SPJ 2020 Journalism Conference • Sept. 12-13, 2020



Board approves $30K grant

By Billy O'Keefe

By Kristin Longley
Michigan State University
Continuing its tradition of support for First Amendment rights, SPJ on Wednesday awarded a jailed independent journalist a $30,000 grant — the largest ever given by SPJ.
Freelancer Joshua Wolf was sent to a California federal prison Aug. 1 after refusing to turn over to government officials his unpublished footage of a violent protest. The SPJ grant, approved by the National Board, will help pay Wolf’s legal expenses, which his lawyers have agreed to cap at $60,000.
“We have to make a stand someplace as the government attempts over and over to change the role of journalists as independent observers to arms of law enforcement,” said SPJ President Dave Carlson, sporting a “Free Josh” button. “If we allow this to happen the public will be hurt, our democracy will be hurt because people will be less inclined to cooperate with reporters.
“We will all end up less informed and less able to practice self-government.”
SPJ’s Legal Defense Fund, which gave Wolf $1,000 earlier this year, is an account that can provide journalists with legal or direct assistance.
Wolf’s grant is more than double the next highest amount given. In 2001, SPJ awarded a $12,500 grant to Vanessa Leggett, a freelance author jailed for refusing to give her notes to a federal grand jury investigating a murder.
“It’s a great statement that we as journalists are not going to stand for other journalists being jailed for doing their jobs,” said Dave Aeikens, SPJ’s Legal Defense Fund chairman. “It sends a strong message, and we want it to be heard loud and clear.”
Aeikens said Wolf’s situation brings to light a larger issue: the need for a federal shield law. With other court cases involving journalists that have the potential to end up like Wolf’s, Aeikens said a law that limits the circumstances in which journalists are compelled to relinquish sources, unedited footage or notes is necessary.
“It’s absolutely unacceptable for our government to imprison journalists for information,” Aeikens said. “That’s not our role.”
Wolf shot footage of a G8 protest in San Francisco last summer.
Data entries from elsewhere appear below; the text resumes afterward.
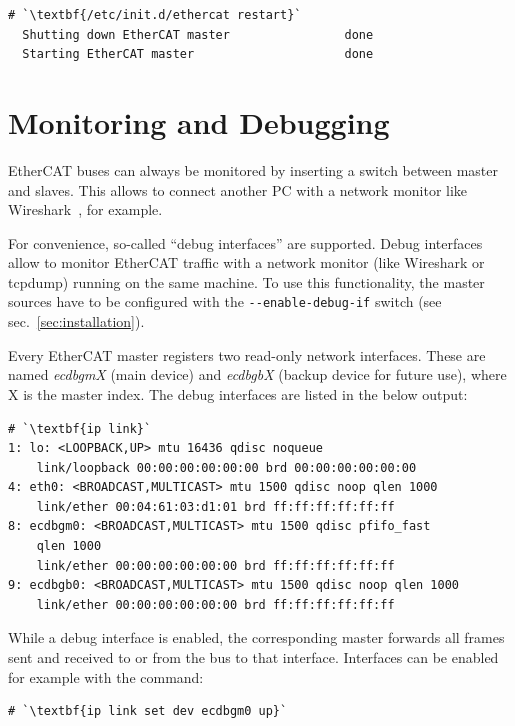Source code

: \documentclass[a4paper,12pt,BCOR6mm,bibtotoc,idxtotoc]{scrbook}
\begin{document}
\begin{lstlisting}[gobble=2]
  # `\textbf{/etc/init.d/ethercat restart}`
  Shutting down EtherCAT master                done
  Starting EtherCAT master                     done
\end{lstlisting}


\section{Monitoring and Debugging}
\label{sec:debug}

EtherCAT buses can always be monitored by inserting a switch between master
and slaves. This allows to connect another PC with a network monitor like
Wireshark~\cite{wireshark}, for example.

For convenience, so-called ``debug interfaces'' are supported. Debug interfaces
allow to monitor EtherCAT traffic with a network monitor (like Wireshark or
tcpdump) running on the same machine. To use this functionality, the master
sources have to be configured with the \lstinline+--enable-debug-if+ switch
(see sec.~\ref{sec:installation}).

Every EtherCAT master registers two read-only network interfaces. These are
named \textit{ecdbgmX} (main device) and \textit{ecdbgbX} (backup device for
future use), where X is the master index. The debug interfaces are listed in
the below output:

\begin{lstlisting}
# `\textbf{ip link}`
1: lo: <LOOPBACK,UP> mtu 16436 qdisc noqueue
    link/loopback 00:00:00:00:00:00 brd 00:00:00:00:00:00
4: eth0: <BROADCAST,MULTICAST> mtu 1500 qdisc noop qlen 1000
    link/ether 00:04:61:03:d1:01 brd ff:ff:ff:ff:ff:ff
8: ecdbgm0: <BROADCAST,MULTICAST> mtu 1500 qdisc pfifo_fast
    qlen 1000
    link/ether 00:00:00:00:00:00 brd ff:ff:ff:ff:ff:ff
9: ecdbgb0: <BROADCAST,MULTICAST> mtu 1500 qdisc noop qlen 1000
    link/ether 00:00:00:00:00:00 brd ff:ff:ff:ff:ff:ff
\end{lstlisting}

While a debug interface is enabled, the corresponding master forwards all
frames sent and received to or from the bus to that interface. Interfaces can
be enabled for example with the command:

\begin{lstlisting}
# `\textbf{ip link set dev ecdbgm0 up}`
\end{lstlisting}
\end{document}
During the protest, a police car was vandalized and a police officer’s skull fractured.
The federal government has subpoenaed Wolf’s footage, but he has refused to turn it over. He was found in contempt of court Aug. 1 and sent to a federal prison in Dublin, Calif., where he could remain until July, when the grand jury term expires.
Wolf’s mother, Elizabeth Wolf-Spada, said in an e-mail that she’s grateful for the grant.
“Now we can concentrate any other money on his expenses in jail, rent, etc.” she wrote, adding that any extra money could be donated to other journalists’ cases.
On Wolf’s Web site, www.joshwolf.net, she thanks “all the generous and concerned people” who have supported Wolf’s cause.
“He is doing well and maintaining a positive spirit,” she wrote Tuesday. “He is becoming very concerned about the injustice he sees in the justice system.”